* **Recorded information**:
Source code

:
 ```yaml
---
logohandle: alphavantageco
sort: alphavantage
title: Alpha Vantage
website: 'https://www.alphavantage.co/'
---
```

--

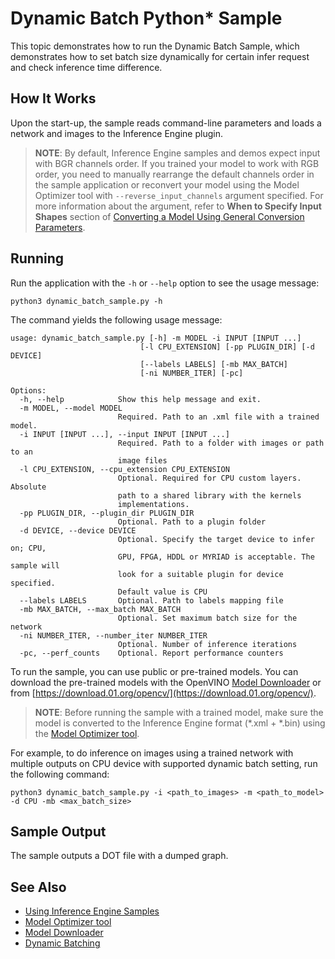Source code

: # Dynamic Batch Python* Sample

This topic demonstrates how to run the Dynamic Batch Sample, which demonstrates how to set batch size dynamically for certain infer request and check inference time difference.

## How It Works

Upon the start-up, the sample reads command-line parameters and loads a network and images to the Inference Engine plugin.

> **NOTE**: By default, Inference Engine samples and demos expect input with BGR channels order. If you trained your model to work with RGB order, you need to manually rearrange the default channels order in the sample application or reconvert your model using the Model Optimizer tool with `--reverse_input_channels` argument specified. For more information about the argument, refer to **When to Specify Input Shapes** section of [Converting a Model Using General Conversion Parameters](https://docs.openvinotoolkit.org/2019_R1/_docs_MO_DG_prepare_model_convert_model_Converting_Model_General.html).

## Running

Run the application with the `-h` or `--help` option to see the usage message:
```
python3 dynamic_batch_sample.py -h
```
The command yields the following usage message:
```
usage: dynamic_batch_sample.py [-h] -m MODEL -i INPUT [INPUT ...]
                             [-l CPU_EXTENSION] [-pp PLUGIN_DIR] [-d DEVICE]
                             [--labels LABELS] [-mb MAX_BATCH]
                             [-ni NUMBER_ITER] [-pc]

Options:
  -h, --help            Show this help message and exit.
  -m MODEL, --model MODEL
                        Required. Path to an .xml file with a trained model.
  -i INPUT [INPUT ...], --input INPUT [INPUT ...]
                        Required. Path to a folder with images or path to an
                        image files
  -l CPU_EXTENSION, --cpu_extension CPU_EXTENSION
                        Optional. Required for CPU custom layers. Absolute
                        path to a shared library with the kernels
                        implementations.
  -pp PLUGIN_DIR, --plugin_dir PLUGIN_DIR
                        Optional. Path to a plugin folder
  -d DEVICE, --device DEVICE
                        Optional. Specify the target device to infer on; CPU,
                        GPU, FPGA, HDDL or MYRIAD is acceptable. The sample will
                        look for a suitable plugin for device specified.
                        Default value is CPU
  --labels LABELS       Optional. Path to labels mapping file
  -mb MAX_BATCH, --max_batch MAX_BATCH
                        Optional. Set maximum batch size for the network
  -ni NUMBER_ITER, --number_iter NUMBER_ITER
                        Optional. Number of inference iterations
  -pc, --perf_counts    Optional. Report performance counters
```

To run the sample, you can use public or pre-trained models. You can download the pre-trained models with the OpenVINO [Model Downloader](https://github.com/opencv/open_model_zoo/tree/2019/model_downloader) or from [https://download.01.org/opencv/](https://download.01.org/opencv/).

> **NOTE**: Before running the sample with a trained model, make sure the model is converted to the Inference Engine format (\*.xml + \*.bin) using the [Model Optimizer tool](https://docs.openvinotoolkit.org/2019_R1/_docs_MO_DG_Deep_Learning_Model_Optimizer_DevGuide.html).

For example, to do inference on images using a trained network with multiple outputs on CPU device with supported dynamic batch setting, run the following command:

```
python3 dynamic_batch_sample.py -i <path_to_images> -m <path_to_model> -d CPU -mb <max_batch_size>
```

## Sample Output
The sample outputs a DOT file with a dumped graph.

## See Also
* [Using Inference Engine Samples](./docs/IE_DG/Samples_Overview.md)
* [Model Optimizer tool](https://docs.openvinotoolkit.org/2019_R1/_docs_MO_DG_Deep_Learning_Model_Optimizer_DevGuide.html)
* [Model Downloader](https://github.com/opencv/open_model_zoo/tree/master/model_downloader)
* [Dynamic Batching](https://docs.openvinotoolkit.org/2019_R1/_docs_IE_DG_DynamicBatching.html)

* **Problem requirements**:
Find the word "usage" in the listing above. Copy each line where it appears.

* **Result of this task**:
Run the application with the `-h` or `--help` option to see the usage message:
The command yields the following usage message:
usage: dynamic_batch_sample.py [-h] -m MODEL -i INPUT [INPUT ...]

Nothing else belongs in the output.